Prescription Pills for Kids Struggling in School
Sort of scary what some doctors and parents turn to, to try to help kids failing in (or being failed by) schools:
Dr. Anderson is one of the more outspoken
proponents of an idea that is gaining interest among some physicians.
They are prescribing stimulants to struggling students in schools
starved of extra money — not to treat A.D.H.D., necessarily,
but to boost their academic performance.
It is not yet clear whether Dr. Anderson is
representative of a widening trend. But some experts note that as
wealthy students abuse stimulants to raise already-good grades in
colleges and high schools, the medications are being
used on low-income elementary school children with faltering grades and
parents eager to see them succeed.
“We as a society have been unwilling to
invest in very effective nonpharmaceutical interventions for these
children and their families,” said Dr. Ramesh Raghavan, a child
mental-health services researcher at Washington University
in St. Louis and an expert in prescription drug use among low-income
children. “We are effectively forcing local community psychiatrists to
use the only tool at their disposal, which is psychotropic medications.”

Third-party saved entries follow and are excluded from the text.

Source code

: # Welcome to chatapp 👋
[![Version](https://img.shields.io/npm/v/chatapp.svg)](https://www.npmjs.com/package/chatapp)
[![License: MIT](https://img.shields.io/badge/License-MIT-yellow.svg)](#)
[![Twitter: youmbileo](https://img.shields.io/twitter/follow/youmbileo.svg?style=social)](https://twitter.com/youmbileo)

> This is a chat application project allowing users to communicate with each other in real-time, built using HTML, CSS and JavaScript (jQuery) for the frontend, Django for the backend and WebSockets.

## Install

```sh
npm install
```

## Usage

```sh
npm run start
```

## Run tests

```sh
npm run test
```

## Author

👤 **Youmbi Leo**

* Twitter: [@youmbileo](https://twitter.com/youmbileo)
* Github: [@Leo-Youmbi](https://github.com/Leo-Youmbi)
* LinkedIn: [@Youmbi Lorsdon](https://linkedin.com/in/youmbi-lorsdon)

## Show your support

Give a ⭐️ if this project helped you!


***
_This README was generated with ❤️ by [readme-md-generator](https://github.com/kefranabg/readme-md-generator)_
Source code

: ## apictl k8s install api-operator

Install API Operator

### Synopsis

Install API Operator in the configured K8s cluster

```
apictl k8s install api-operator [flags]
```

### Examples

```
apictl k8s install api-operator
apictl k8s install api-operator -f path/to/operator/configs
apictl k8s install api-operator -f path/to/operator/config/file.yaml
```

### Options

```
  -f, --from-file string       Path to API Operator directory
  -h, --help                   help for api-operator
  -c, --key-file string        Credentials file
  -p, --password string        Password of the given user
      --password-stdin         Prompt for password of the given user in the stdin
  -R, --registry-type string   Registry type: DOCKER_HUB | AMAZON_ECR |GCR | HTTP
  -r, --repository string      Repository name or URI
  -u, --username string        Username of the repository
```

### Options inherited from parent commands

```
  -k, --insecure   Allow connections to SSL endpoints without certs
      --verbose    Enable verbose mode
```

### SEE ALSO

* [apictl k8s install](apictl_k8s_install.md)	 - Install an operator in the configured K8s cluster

Dr. Nancy Rappaport, a child psychiatrist in
Cambridge, Mass., who works primarily with lower-income children and
their schools, added: “We are seeing this more and more. We are using a
chemical straitjacket instead of doing things
that are just as important to also do, sometimes more.”
Dr. Anderson’s instinct, he said, is that of
a “social justice thinker” who is “evening the scales a little bit.” He
said that the children he sees with academic problems are essentially
“mismatched with their environment” — square
pegs chafing the round holes of public education. Because their
families can rarely afford behavior-based therapies like tutoring and
family counseling, he said, medication becomes the most reliable and
pragmatic way to redirect the student toward success.